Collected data
______
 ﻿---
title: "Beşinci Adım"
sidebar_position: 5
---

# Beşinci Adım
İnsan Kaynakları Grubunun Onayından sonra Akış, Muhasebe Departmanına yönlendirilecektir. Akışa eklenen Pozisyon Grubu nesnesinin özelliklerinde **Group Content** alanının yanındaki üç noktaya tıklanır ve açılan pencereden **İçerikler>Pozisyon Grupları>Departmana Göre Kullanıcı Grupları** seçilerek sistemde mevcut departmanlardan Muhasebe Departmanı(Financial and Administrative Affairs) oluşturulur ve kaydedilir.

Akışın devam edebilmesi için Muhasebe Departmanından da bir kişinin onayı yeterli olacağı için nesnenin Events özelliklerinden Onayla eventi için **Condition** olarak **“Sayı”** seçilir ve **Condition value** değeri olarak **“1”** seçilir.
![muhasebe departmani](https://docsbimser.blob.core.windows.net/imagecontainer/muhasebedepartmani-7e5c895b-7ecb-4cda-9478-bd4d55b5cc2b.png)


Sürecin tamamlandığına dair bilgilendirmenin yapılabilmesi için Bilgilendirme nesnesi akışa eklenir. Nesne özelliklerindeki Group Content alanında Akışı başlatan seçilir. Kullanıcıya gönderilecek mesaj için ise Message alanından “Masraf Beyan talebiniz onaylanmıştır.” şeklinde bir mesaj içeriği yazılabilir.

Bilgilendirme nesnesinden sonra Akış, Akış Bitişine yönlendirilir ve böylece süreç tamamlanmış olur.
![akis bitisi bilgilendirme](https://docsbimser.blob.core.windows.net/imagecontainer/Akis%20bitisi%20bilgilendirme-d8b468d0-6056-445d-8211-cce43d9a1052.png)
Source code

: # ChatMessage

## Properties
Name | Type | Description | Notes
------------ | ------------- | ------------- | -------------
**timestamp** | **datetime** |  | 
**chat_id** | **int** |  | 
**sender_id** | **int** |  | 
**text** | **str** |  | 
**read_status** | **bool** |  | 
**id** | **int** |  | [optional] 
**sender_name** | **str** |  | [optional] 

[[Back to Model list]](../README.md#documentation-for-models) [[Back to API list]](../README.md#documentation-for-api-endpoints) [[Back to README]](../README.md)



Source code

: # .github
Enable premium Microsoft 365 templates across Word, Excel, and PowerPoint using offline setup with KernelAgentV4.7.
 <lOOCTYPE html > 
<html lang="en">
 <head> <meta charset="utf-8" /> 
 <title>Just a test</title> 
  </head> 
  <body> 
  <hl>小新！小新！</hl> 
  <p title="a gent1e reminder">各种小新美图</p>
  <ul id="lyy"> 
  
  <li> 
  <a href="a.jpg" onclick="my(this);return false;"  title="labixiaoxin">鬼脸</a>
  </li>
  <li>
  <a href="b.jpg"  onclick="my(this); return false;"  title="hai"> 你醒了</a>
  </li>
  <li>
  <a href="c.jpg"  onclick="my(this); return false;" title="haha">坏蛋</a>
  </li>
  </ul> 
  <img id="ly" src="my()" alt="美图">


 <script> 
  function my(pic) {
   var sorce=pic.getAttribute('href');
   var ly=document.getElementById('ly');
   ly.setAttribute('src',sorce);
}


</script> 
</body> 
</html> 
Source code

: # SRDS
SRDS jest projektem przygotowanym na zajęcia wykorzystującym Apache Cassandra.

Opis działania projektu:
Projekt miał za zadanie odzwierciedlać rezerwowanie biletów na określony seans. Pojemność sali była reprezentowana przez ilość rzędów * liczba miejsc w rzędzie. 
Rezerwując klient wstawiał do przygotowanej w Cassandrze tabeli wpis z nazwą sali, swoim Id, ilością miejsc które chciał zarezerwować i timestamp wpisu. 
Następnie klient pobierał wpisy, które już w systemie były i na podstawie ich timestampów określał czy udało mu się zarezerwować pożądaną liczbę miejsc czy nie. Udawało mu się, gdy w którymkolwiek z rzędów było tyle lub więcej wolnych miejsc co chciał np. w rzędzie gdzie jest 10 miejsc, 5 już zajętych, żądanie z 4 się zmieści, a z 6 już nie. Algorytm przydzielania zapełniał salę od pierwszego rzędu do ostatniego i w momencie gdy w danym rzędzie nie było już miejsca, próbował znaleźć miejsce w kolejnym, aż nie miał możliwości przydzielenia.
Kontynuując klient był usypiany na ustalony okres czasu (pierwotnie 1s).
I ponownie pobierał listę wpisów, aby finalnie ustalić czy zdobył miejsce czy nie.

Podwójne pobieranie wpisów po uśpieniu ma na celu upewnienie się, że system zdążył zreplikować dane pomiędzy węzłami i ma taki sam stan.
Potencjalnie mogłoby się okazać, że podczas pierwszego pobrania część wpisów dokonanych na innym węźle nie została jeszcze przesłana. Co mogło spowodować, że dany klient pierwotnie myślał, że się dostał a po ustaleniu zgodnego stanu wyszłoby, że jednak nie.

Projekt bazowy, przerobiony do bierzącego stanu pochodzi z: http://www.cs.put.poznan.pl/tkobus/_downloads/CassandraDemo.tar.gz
______
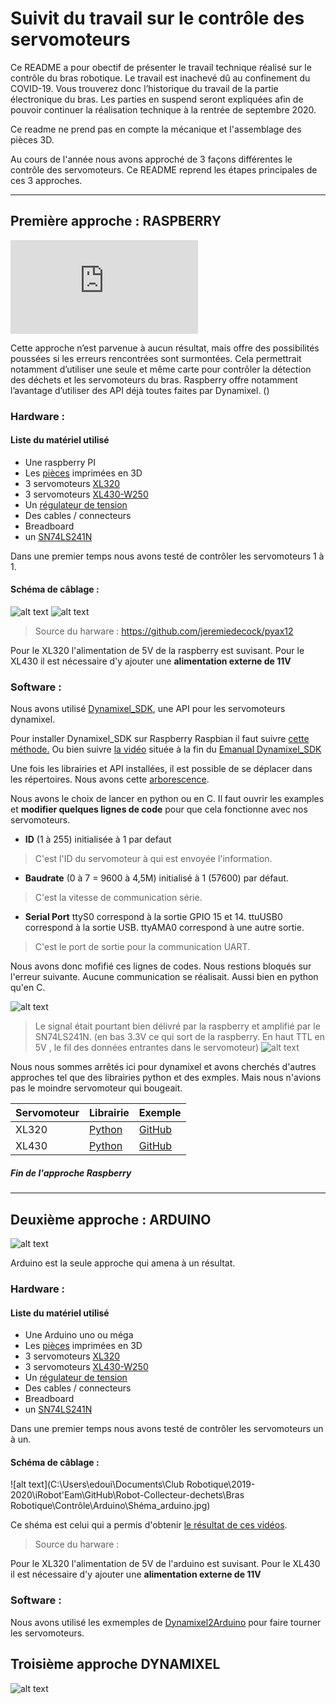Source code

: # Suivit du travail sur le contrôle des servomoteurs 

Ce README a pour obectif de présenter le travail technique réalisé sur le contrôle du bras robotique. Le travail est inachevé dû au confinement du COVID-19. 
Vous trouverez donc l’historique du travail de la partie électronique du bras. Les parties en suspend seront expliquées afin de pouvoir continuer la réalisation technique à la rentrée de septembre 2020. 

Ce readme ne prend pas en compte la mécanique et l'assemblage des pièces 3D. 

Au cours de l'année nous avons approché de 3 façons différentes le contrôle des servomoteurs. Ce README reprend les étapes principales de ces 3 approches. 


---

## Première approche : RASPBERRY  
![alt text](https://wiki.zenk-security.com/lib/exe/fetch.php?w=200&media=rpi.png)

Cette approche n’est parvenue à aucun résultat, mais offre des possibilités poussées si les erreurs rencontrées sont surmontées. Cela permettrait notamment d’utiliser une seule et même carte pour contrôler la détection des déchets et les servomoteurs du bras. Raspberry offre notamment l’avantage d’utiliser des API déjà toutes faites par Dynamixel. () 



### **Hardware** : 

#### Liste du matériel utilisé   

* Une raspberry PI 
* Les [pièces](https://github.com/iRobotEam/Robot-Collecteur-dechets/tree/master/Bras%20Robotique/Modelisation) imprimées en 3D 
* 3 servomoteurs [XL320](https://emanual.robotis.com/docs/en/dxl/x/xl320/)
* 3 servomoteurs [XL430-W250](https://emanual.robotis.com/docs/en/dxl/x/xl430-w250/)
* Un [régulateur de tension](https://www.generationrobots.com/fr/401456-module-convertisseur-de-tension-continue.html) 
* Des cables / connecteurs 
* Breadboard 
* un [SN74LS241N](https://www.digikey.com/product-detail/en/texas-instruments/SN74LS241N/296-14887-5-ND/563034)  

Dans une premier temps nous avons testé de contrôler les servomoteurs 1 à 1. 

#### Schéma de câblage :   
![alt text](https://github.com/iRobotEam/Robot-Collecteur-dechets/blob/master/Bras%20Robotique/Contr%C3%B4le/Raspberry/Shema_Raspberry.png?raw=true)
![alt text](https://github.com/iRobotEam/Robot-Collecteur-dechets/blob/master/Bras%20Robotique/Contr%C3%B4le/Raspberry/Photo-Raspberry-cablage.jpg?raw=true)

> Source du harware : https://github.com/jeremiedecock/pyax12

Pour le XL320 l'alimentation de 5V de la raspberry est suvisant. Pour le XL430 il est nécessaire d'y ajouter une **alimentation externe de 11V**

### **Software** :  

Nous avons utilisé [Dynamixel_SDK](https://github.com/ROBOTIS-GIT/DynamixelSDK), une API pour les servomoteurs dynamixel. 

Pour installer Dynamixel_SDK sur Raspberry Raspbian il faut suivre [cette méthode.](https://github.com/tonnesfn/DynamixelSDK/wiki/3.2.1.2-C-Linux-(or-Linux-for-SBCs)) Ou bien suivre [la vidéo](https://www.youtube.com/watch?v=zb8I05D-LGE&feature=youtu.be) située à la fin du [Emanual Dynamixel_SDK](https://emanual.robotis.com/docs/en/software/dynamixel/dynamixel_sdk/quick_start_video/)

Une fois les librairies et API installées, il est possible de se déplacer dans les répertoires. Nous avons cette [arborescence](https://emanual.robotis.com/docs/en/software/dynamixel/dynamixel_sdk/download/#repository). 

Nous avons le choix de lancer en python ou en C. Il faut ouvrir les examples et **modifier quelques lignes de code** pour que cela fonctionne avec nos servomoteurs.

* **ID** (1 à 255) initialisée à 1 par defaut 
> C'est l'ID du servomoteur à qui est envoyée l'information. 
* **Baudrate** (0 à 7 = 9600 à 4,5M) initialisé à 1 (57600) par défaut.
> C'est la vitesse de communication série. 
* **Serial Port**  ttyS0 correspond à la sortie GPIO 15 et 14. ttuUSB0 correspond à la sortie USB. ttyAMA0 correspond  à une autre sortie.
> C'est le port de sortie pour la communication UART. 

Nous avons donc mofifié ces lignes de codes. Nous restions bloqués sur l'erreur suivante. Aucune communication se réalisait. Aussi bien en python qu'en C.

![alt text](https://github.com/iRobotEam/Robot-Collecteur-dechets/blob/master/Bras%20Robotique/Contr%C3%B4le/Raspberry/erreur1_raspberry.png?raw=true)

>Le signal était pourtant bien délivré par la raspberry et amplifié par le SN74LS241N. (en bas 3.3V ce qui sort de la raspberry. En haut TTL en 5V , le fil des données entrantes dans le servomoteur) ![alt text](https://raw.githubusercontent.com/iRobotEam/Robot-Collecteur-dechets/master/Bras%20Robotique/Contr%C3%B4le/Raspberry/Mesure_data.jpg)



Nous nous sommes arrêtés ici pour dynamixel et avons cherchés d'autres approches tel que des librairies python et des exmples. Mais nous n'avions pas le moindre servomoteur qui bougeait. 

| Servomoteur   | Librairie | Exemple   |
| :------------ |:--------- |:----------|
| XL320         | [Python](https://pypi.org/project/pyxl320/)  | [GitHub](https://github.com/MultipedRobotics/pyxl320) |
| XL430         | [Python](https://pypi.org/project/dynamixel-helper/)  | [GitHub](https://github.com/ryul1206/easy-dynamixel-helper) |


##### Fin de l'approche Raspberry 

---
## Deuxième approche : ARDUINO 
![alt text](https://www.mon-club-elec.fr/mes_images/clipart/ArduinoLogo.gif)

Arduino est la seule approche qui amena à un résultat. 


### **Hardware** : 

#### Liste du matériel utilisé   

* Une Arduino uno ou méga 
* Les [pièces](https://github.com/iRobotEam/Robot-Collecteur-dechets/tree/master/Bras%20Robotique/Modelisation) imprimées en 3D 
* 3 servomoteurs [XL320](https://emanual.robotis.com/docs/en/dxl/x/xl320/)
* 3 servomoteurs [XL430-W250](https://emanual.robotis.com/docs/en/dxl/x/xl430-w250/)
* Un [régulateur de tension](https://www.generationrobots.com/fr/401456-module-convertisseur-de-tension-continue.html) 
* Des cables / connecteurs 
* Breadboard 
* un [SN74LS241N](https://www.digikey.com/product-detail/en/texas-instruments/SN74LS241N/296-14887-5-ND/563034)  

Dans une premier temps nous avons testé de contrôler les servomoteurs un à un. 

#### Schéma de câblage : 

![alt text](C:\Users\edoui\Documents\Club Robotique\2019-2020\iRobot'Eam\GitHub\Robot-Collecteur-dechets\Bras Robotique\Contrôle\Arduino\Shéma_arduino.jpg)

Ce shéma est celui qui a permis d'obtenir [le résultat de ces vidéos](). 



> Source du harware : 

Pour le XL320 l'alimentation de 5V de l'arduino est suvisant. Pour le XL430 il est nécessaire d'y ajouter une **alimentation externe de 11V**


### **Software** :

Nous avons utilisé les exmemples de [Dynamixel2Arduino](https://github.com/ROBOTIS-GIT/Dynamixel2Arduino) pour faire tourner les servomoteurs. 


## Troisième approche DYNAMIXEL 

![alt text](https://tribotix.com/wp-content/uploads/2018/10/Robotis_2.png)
______
- _GOAL OF THE EXERCISE_: Reproduce the lines of the entries above from the one with "une autre sortie." to the one with "la communication UART.", both included, exactly and without any other line.

- _OUTPUT_:
* **Serial Port**  ttyS0 correspond à la sortie GPIO 15 et 14. ttuUSB0 correspond à la sortie USB. ttyAMA0 correspond  à une autre sortie.
> C'est le port de sortie pour la communication UART. 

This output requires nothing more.